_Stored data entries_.

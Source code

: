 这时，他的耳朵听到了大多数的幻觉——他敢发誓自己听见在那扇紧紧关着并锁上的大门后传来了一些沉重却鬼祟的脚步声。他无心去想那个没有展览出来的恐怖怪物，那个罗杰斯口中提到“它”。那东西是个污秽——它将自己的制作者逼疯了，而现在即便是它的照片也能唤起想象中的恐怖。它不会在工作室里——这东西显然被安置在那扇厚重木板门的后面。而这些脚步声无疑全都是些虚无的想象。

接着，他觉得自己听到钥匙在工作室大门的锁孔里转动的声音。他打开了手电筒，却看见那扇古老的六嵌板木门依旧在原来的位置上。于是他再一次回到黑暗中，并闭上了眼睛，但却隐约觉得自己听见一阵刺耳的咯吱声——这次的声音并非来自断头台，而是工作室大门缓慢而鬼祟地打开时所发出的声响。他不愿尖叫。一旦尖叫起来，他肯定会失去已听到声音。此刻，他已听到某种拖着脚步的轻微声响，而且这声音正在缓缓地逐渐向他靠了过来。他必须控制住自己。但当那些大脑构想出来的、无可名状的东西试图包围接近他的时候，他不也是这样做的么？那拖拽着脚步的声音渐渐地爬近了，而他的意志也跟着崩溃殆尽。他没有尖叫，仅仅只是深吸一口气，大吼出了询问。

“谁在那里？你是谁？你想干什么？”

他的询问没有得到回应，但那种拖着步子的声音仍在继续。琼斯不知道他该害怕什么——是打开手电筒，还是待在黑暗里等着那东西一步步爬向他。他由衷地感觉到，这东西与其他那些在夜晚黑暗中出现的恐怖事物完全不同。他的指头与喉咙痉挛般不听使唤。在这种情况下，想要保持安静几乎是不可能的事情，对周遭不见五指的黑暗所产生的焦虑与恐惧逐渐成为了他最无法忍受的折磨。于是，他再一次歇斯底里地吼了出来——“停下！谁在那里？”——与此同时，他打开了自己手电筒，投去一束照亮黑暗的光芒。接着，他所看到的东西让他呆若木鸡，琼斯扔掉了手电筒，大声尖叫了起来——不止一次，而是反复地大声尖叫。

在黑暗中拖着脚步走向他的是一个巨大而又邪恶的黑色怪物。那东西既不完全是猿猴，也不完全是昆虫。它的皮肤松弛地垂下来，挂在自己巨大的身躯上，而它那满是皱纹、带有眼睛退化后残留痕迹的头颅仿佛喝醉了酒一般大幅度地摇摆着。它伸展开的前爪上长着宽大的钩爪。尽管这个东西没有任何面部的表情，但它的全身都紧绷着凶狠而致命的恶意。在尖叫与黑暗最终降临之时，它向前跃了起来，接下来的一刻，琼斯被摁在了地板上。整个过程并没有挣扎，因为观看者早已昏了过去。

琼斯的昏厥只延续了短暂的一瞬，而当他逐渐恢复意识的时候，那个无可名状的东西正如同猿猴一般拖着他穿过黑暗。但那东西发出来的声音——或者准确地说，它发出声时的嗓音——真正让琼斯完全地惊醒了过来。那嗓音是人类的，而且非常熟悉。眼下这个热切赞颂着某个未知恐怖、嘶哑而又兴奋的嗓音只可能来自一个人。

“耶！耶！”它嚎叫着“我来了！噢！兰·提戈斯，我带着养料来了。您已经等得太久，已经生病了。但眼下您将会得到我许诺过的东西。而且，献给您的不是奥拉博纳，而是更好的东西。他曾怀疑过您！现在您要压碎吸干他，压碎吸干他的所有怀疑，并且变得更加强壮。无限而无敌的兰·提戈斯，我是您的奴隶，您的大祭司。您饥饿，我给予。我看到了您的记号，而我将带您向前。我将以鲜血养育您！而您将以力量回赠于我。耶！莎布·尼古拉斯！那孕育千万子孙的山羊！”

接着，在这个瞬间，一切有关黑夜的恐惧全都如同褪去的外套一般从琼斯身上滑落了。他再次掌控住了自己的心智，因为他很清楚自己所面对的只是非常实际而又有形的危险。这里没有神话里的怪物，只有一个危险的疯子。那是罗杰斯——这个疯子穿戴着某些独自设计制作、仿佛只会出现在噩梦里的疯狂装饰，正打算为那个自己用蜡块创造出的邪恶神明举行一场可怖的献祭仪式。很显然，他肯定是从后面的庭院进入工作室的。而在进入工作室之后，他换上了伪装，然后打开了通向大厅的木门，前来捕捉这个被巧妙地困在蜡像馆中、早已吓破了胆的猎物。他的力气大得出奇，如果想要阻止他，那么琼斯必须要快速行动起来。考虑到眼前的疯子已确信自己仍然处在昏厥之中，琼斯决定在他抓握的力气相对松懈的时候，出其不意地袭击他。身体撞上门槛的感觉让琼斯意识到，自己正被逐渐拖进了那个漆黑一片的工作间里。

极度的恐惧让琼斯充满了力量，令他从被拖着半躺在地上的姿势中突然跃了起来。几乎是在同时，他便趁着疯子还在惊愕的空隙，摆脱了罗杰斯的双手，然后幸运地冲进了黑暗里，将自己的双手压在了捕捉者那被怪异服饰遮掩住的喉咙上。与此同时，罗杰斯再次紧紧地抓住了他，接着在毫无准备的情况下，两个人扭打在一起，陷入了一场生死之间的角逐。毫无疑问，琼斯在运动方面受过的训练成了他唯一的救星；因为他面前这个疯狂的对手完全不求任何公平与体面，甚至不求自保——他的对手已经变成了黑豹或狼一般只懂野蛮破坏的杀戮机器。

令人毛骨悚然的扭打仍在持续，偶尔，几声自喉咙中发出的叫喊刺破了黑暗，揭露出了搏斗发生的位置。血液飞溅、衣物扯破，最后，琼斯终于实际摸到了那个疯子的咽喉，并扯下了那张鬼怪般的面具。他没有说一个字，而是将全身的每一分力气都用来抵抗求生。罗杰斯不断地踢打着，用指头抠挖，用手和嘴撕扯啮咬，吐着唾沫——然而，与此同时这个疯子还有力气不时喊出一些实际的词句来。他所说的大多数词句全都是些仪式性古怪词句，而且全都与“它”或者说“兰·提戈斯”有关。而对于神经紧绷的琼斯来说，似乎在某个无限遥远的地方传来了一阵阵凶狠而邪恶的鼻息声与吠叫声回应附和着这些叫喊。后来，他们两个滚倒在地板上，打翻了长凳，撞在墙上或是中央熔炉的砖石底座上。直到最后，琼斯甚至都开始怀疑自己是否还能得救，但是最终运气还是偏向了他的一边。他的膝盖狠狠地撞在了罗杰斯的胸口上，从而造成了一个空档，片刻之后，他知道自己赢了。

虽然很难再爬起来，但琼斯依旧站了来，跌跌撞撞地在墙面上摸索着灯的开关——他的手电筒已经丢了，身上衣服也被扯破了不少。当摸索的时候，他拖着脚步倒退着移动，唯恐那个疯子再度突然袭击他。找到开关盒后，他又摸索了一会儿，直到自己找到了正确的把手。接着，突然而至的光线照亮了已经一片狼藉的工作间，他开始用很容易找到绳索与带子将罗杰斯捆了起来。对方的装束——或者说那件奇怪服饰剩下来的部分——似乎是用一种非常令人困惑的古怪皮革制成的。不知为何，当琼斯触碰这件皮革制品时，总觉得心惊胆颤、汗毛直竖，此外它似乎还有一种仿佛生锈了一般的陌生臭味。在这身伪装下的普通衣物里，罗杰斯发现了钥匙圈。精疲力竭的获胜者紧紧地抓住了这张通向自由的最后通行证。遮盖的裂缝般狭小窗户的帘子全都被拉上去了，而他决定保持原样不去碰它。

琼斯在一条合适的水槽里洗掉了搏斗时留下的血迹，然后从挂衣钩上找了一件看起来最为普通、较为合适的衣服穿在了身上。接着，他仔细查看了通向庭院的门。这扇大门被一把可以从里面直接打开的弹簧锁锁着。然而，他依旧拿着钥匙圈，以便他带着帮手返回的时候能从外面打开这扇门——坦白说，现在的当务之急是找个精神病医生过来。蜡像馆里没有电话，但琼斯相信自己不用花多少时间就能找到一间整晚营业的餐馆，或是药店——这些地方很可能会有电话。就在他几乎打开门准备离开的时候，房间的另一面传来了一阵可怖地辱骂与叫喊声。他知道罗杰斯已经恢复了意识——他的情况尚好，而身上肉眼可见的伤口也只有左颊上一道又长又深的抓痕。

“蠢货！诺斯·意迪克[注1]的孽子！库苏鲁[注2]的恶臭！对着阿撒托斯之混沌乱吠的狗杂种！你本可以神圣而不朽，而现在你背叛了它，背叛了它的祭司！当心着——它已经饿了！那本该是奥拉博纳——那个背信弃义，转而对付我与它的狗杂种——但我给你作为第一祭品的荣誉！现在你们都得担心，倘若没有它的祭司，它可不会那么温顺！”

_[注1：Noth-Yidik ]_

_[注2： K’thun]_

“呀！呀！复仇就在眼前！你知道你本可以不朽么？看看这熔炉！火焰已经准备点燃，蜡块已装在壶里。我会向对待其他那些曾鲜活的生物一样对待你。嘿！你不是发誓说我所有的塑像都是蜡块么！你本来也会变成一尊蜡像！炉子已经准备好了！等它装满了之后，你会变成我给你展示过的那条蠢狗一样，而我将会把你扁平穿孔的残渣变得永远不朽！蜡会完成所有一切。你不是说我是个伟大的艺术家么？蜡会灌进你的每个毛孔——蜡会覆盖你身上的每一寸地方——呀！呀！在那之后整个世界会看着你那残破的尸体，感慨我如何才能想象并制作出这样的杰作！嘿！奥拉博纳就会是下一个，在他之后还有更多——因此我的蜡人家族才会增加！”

_Exercise_. Beginning with the line that has "琼斯在一条合适的水槽里洗掉了", set down every line of the entries above through the final one, unchanged.

_Result_.
琼斯在一条合适的水槽里洗掉了搏斗时留下的血迹，然后从挂衣钩上找了一件看起来最为普通、较为合适的衣服穿在了身上。接着，他仔细查看了通向庭院的门。这扇大门被一把可以从里面直接打开的弹簧锁锁着。然而，他依旧拿着钥匙圈，以便他带着帮手返回的时候能从外面打开这扇门——坦白说，现在的当务之急是找个精神病医生过来。蜡像馆里没有电话，但琼斯相信自己不用花多少时间就能找到一间整晚营业的餐馆，或是药店——这些地方很可能会有电话。就在他几乎打开门准备离开的时候，房间的另一面传来了一阵可怖地辱骂与叫喊声。他知道罗杰斯已经恢复了意识——他的情况尚好，而身上肉眼可见的伤口也只有左颊上一道又长又深的抓痕。

“蠢货！诺斯·意迪克[注1]的孽子！库苏鲁[注2]的恶臭！对着阿撒托斯之混沌乱吠的狗杂种！你本可以神圣而不朽，而现在你背叛了它，背叛了它的祭司！当心着——它已经饿了！那本该是奥拉博纳——那个背信弃义，转而对付我与它的狗杂种——但我给你作为第一祭品的荣誉！现在你们都得担心，倘若没有它的祭司，它可不会那么温顺！”

_[注1：Noth-Yidik ]_

_[注2： K’thun]_

“呀！呀！复仇就在眼前！你知道你本可以不朽么？看看这熔炉！火焰已经准备点燃，蜡块已装在壶里。我会向对待其他那些曾鲜活的生物一样对待你。嘿！你不是发誓说我所有的塑像都是蜡块么！你本来也会变成一尊蜡像！炉子已经准备好了！等它装满了之后，你会变成我给你展示过的那条蠢狗一样，而我将会把你扁平穿孔的残渣变得永远不朽！蜡会完成所有一切。你不是说我是个伟大的艺术家么？蜡会灌进你的每个毛孔——蜡会覆盖你身上的每一寸地方——呀！呀！在那之后整个世界会看着你那残破的尸体，感慨我如何才能想象并制作出这样的杰作！嘿！奥拉博纳就会是下一个，在他之后还有更多——因此我的蜡人家族才会增加！”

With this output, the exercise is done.